Give back every record exactly as written.

>>>

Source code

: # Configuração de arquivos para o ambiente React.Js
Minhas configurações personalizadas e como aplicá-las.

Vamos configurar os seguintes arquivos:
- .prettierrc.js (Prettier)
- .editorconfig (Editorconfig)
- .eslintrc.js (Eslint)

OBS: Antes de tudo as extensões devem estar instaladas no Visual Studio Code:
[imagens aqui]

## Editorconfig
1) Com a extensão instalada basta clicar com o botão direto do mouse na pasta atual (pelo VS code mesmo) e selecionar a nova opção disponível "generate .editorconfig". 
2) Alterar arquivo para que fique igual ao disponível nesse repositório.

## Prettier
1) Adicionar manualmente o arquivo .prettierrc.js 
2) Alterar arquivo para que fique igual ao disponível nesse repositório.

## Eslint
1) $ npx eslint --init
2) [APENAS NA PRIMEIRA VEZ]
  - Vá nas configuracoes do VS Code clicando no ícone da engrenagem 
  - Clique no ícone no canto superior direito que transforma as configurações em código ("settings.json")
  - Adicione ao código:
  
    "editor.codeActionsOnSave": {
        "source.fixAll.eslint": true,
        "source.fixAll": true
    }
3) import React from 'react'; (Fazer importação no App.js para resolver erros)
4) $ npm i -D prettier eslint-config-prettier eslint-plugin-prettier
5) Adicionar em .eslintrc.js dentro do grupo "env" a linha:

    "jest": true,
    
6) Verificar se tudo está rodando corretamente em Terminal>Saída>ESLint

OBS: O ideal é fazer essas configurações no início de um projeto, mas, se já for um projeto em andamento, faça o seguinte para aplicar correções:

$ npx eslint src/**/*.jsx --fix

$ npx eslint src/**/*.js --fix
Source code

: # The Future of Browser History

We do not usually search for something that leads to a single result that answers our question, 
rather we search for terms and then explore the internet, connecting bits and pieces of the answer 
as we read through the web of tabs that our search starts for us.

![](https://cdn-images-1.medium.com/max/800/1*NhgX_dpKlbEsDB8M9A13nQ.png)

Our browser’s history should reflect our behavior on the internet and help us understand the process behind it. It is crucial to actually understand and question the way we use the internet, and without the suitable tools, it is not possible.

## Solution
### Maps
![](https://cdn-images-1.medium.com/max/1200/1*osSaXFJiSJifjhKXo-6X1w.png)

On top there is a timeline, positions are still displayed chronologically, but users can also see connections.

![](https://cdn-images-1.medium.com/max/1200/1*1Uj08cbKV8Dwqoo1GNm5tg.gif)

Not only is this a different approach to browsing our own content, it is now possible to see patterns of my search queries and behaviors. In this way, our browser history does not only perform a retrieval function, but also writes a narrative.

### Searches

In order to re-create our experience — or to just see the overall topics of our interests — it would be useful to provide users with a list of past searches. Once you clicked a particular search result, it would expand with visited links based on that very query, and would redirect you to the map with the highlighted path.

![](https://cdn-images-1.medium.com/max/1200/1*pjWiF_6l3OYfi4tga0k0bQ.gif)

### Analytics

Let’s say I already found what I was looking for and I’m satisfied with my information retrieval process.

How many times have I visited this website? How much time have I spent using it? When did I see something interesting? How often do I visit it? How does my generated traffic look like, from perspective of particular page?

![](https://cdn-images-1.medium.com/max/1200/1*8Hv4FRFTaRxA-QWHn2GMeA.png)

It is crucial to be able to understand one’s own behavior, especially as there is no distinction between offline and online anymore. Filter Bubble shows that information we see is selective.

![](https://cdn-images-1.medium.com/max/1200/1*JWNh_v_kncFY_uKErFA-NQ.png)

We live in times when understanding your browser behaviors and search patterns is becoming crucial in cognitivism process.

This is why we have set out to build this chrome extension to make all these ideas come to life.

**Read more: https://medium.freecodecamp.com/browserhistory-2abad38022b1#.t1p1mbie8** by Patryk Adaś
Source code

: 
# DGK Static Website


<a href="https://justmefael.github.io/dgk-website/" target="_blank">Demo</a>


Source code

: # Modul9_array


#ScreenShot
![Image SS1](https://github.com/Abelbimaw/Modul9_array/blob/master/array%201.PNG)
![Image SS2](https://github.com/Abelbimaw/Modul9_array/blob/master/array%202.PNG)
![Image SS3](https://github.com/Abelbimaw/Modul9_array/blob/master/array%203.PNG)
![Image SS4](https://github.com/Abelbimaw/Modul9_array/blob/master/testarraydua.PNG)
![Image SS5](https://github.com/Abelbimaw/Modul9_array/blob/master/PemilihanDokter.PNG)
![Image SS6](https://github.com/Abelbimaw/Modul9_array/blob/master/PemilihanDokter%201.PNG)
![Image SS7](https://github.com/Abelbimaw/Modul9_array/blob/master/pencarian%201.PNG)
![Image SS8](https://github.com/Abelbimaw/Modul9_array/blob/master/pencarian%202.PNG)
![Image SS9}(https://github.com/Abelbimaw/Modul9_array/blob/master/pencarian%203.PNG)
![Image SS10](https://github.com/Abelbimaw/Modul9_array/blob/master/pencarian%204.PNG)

<<<

> **Solution to this problem**:
Source code

: # Configuração de arquivos para o ambiente React.Js
Minhas configurações personalizadas e como aplicá-las.

Vamos configurar os seguintes arquivos:
- .prettierrc.js (Prettier)
- .editorconfig (Editorconfig)
- .eslintrc.js (Eslint)

OBS: Antes de tudo as extensões devem estar instaladas no Visual Studio Code:
[imagens aqui]

## Editorconfig
1) Com a extensão instalada basta clicar com o botão direto do mouse na pasta atual (pelo VS code mesmo) e selecionar a nova opção disponível "generate .editorconfig". 
2) Alterar arquivo para que fique igual ao disponível nesse repositório.

## Prettier
1) Adicionar manualmente o arquivo .prettierrc.js 
2) Alterar arquivo para que fique igual ao disponível nesse repositório.

## Eslint
1) $ npx eslint --init
2) [APENAS NA PRIMEIRA VEZ]
  - Vá nas configuracoes do VS Code clicando no ícone da engrenagem 
  - Clique no ícone no canto superior direito que transforma as configurações em código ("settings.json")
  - Adicione ao código:
  
    "editor.codeActionsOnSave": {
        "source.fixAll.eslint": true,
        "source.fixAll": true
    }
3) import React from 'react'; (Fazer importação no App.js para resolver erros)
4) $ npm i -D prettier eslint-config-prettier eslint-plugin-prettier
5) Adicionar em .eslintrc.js dentro do grupo "env" a linha:

    "jest": true,
    
6) Verificar se tudo está rodando corretamente em Terminal>Saída>ESLint

OBS: O ideal é fazer essas configurações no início de um projeto, mas, se já for um projeto em andamento, faça o seguinte para aplicar correções:

$ npx eslint src/**/*.jsx --fix

$ npx eslint src/**/*.js --fix
Source code

: # The Future of Browser History

We do not usually search for something that leads to a single result that answers our question, 
rather we search for terms and then explore the internet, connecting bits and pieces of the answer 
as we read through the web of tabs that our search starts for us.

![](https://cdn-images-1.medium.com/max/800/1*NhgX_dpKlbEsDB8M9A13nQ.png)

Our browser’s history should reflect our behavior on the internet and help us understand the process behind it. It is crucial to actually understand and question the way we use the internet, and without the suitable tools, it is not possible.

## Solution
### Maps
![](https://cdn-images-1.medium.com/max/1200/1*osSaXFJiSJifjhKXo-6X1w.png)

On top there is a timeline, positions are still displayed chronologically, but users can also see connections.

![](https://cdn-images-1.medium.com/max/1200/1*1Uj08cbKV8Dwqoo1GNm5tg.gif)

Not only is this a different approach to browsing our own content, it is now possible to see patterns of my search queries and behaviors. In this way, our browser history does not only perform a retrieval function, but also writes a narrative.

### Searches

In order to re-create our experience — or to just see the overall topics of our interests — it would be useful to provide users with a list of past searches. Once you clicked a particular search result, it would expand with visited links based on that very query, and would redirect you to the map with the highlighted path.

![](https://cdn-images-1.medium.com/max/1200/1*pjWiF_6l3OYfi4tga0k0bQ.gif)

### Analytics

Let’s say I already found what I was looking for and I’m satisfied with my information retrieval process.

How many times have I visited this website? How much time have I spent using it? When did I see something interesting? How often do I visit it? How does my generated traffic look like, from perspective of particular page?

![](https://cdn-images-1.medium.com/max/1200/1*8Hv4FRFTaRxA-QWHn2GMeA.png)

It is crucial to be able to understand one’s own behavior, especially as there is no distinction between offline and online anymore. Filter Bubble shows that information we see is selective.

![](https://cdn-images-1.medium.com/max/1200/1*JWNh_v_kncFY_uKErFA-NQ.png)

We live in times when understanding your browser behaviors and search patterns is becoming crucial in cognitivism process.

This is why we have set out to build this chrome extension to make all these ideas come to life.

**Read more: https://medium.freecodecamp.com/browserhistory-2abad38022b1#.t1p1mbie8** by Patryk Adaś
Source code

: 
# DGK Static Website


<a href="https://justmefael.github.io/dgk-website/" target="_blank">Demo</a>


Source code

: # Modul9_array


#ScreenShot
![Image SS1](https://github.com/Abelbimaw/Modul9_array/blob/master/array%201.PNG)
![Image SS2](https://github.com/Abelbimaw/Modul9_array/blob/master/array%202.PNG)
![Image SS3](https://github.com/Abelbimaw/Modul9_array/blob/master/array%203.PNG)
![Image SS4](https://github.com/Abelbimaw/Modul9_array/blob/master/testarraydua.PNG)
![Image SS5](https://github.com/Abelbimaw/Modul9_array/blob/master/PemilihanDokter.PNG)
![Image SS6](https://github.com/Abelbimaw/Modul9_array/blob/master/PemilihanDokter%201.PNG)
![Image SS7](https://github.com/Abelbimaw/Modul9_array/blob/master/pencarian%201.PNG)
![Image SS8](https://github.com/Abelbimaw/Modul9_array/blob/master/pencarian%202.PNG)
![Image SS9}(https://github.com/Abelbimaw/Modul9_array/blob/master/pencarian%203.PNG)
![Image SS10](https://github.com/Abelbimaw/Modul9_array/blob/master/pencarian%204.PNG)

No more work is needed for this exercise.